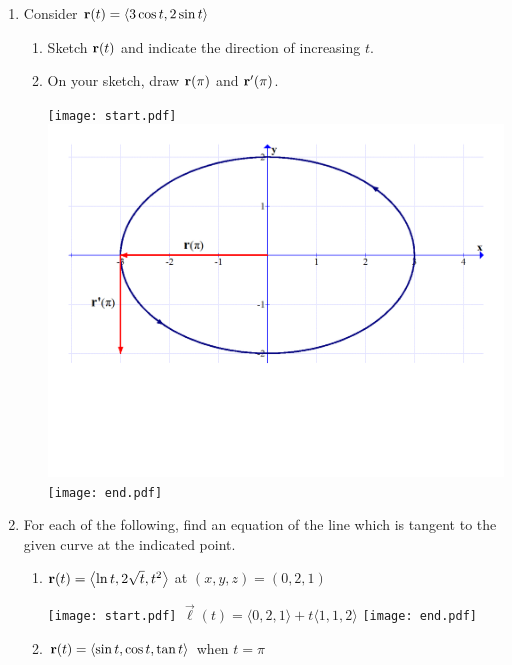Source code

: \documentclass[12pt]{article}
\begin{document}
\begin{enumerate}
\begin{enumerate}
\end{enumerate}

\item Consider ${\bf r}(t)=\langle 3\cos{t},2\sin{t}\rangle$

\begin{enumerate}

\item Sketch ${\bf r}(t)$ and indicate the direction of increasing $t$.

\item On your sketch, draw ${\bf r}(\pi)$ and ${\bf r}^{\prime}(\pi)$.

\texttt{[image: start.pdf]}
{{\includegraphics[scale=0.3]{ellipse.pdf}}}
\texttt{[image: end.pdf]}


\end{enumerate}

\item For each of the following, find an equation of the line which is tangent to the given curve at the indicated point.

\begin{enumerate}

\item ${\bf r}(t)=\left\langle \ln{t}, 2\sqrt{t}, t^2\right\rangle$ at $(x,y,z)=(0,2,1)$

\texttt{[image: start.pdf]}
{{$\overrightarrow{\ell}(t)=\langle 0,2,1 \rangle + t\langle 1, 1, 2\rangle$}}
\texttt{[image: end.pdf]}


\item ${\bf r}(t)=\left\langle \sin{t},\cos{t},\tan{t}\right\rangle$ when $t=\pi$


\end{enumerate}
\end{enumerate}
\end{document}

####

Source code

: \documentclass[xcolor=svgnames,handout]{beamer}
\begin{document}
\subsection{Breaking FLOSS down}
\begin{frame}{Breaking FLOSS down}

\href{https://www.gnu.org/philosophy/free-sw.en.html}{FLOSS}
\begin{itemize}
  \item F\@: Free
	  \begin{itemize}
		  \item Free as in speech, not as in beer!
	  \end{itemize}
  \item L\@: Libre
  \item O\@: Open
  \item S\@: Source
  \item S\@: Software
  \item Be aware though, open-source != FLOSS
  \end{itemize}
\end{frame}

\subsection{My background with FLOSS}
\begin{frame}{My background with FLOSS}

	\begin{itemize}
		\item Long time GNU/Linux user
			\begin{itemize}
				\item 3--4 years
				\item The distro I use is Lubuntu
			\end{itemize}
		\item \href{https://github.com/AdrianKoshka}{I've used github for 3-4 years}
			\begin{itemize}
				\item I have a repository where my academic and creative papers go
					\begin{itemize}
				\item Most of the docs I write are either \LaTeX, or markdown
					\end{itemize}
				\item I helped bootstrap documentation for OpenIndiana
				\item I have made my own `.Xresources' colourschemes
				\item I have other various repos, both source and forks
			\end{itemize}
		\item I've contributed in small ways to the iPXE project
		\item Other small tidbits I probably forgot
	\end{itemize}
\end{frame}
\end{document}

####

:: What you should do ::
When the word "background" appears in a line of the data, that line is counted; report the number only.

:: Response box ::
2